Fußball Bundesliga
Nürnberg trennt sich von Meyer

Der 1.FC Nürnberg hat seinen Trainer Hans Meyer entlassen. Damit reagierte der Pokalsieger auf die anhaltende sportliche Talfahrt. Thomas von Heesen soll den 65-Jährigen beerben.

Bundesligist 1. FC Nürnberg hat sich mit sofortiger Wirkung von Trainer Hans Meyer getrennt. Nach dem verpatzten Start in die Rückrunde trennte sich der "Club" am Montagabend von dem 65 Jahre alten Trainer und reagierte damit auf die anhaltende sportliche Talfahrt. Auch ein Nachfolger steht bereits fest: Thomas von Heesen, der Anfang vergangenen Jahres als Trainer von Arminia Bielefeld zurückgetreten war, soll einen Eineinhalb-Jahres-Vertrag erhalten, der auch für die 2. Liga gilt.

Knapp neun Monate nach dem Pokalsieg von Berlin und dem damit verbundenen Einzug in den Uefa-Cup stehen die Nürnberger mit zwei Punkten Abstand auf einem Abstiegsplatz.

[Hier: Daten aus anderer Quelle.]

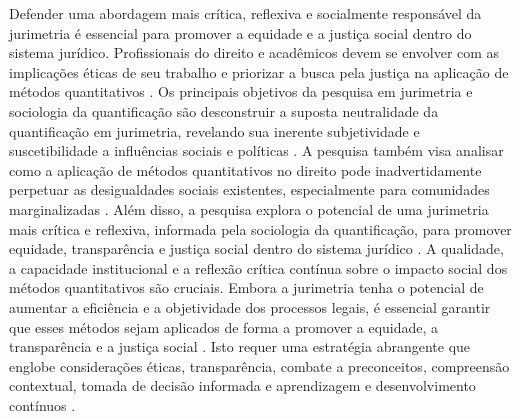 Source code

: \begin{agradecimentos}
    Defender uma abordagem mais crítica, reflexiva e socialmente responsável da jurimetria é essencial para promover a equidade e a justiça social dentro do sistema jurídico. Profissionais do direito e acadêmicos devem se envolver com as implicações éticas de seu trabalho e priorizar a busca pela justiça na aplicação de métodos quantitativos \cite{10.1007/s11186-021-09453-1,10.3390/fi9040068}. Os principais objetivos da pesquisa em jurimetria e sociologia da quantificação são desconstruir a suposta neutralidade da quantificação em jurimetria, revelando sua inerente subjetividade e suscetibilidade a influências sociais e políticas \cite{10.1007/s11186-021-09453-1,10.3390/ fi9040068}. A pesquisa também visa analisar como a aplicação de métodos quantitativos no direito pode inadvertidamente perpetuar as desigualdades sociais existentes, especialmente para comunidades marginalizadas \cite{10.1007/s11186-021-09453-1,10.3390/fi9040068}. Além disso, a pesquisa explora o potencial de uma jurimetria mais crítica e reflexiva, informada pela sociologia da quantificação, para promover equidade, transparência e justiça social dentro do sistema jurídico \cite{10.1007/s11186-021-09453-1,10.3390/ fi9040068}. A qualidade, a capacidade institucional e a reflexão crítica contínua sobre o impacto social dos métodos quantitativos são cruciais. Embora a jurimetria tenha o potencial de aumentar a eficiência e a objetividade dos processos legais, é essencial garantir que esses métodos sejam aplicados de forma a promover a equidade, a transparência e a justiça social \cite{10.1590/dados.2022.65.3.267,1023071190721}. Isto requer uma estratégia abrangente que englobe considerações éticas, transparência, combate a preconceitos, compreensão contextual, tomada de decisão informada e aprendizagem e desenvolvimento contínuos \cite{10.1590/dados.2022.65.3.267,1023071190721}. 
    
\end{agradecimentos}

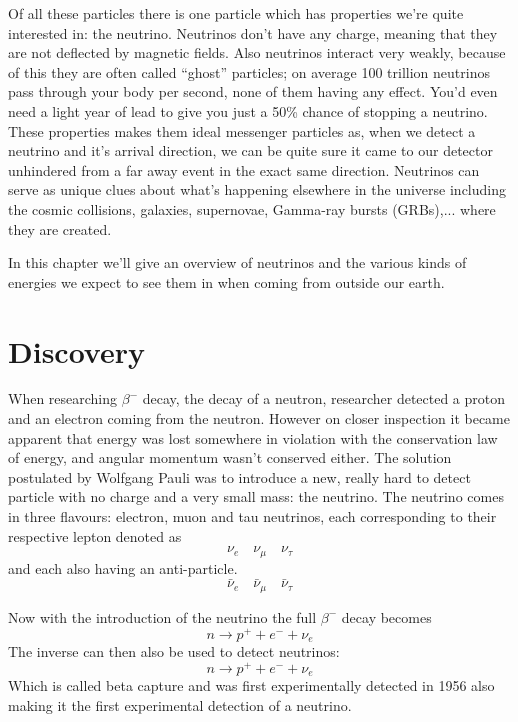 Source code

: \documentclass[11pt,a4paper,faculty=we,language=en,doctype=report]{cls/ugent-doc}
\begin{document}
Of all these particles there is one particle which has properties we're quite
interested in: the neutrino.  Neutrinos don't have any charge, meaning that
they are not deflected by magnetic fields. Also neutrinos interact very weakly,
because of this they are often called “ghost” particles; on average 100
trillion neutrinos pass through your body per second, none of them having any
effect.  You'd even need a light year of lead to give you just a 50\% chance of
stopping a neutrino.
These properties makes them ideal messenger particles as, when we detect a neutrino
and it's arrival direction, we can be quite sure it came to our detector unhindered
from a far away event in the exact same direction.
Neutrinos can serve as unique clues
about what’s happening elsewhere in the universe including the cosmic
collisions, galaxies, supernovae, Gamma-ray bursts (GRBs),... where they are created.

In this chapter we'll give an overview of neutrinos and the various kinds of energies we expect
to see them in when coming from outside our earth.

\section{Discovery}
When researching $\beta^-$ decay, the decay of a neutron, researcher
detected a proton and an electron coming from the neutron. However
on closer inspection it became apparent that energy was lost
somewhere in violation with the conservation law of energy, and
angular momentum wasn't conserved either.  The solution postulated by
Wolfgang Pauli was to introduce a new, really hard to detect
particle with no charge and a very small mass: the neutrino.  The neutrino comes in three flavours:
electron, muon and tau neutrinos, each corresponding to their respective lepton denoted as
\begin{equation}
	\nu_e \quad \nu_\mu \quad \nu_\tau
\end{equation}
and each also having an anti-particle.
\begin{equation}
	\bar{\nu}_e \quad \bar{\nu}_\mu \quad \bar{\nu}_\tau
\end{equation}

Now with the introduction of the neutrino the full $\beta^-$ decay
becomes
\begin{equation}
	n \rightarrow p^+ + e^- + \nu_e
\end{equation}
The inverse can then also be used to detect neutrinos:
\begin{equation}
	n \rightarrow p^+ + e^- + \nu_e
\end{equation}
Which is called beta capture and was first experimentally detected in 1956
\cite{BetaCapture} also making it the first experimental detection of a
neutrino.
\end{document}
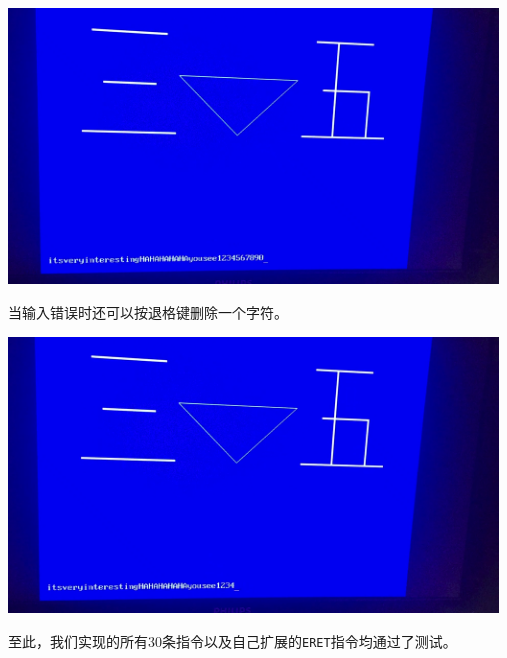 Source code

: \begin{center}
    \includegraphics[width=13cm]{image/testing/case}
\end{center}

当输入错误时还可以按退格键删除一个字符。

\begin{center}
    \includegraphics[width=13cm]{image/testing/backspace}
\end{center}

至此，我们实现的所有30条指令以及自己扩展的\texttt{ERET}指令均通过了测试。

Schon nach dem Rostock-Spiel hatte der 65-Jährige einen möglichen Abschied ins Spiel gebracht, als er spekulierte, "dass bis Ende Februar eine Situation entstehen kann, in der ich aufhören muss. Ich habe aber nicht gesagt, dass ich aufhören will". Auch Sportdirektor Martin Bader wollte von einem Ultimatum für den Fanliebling nichts wissen.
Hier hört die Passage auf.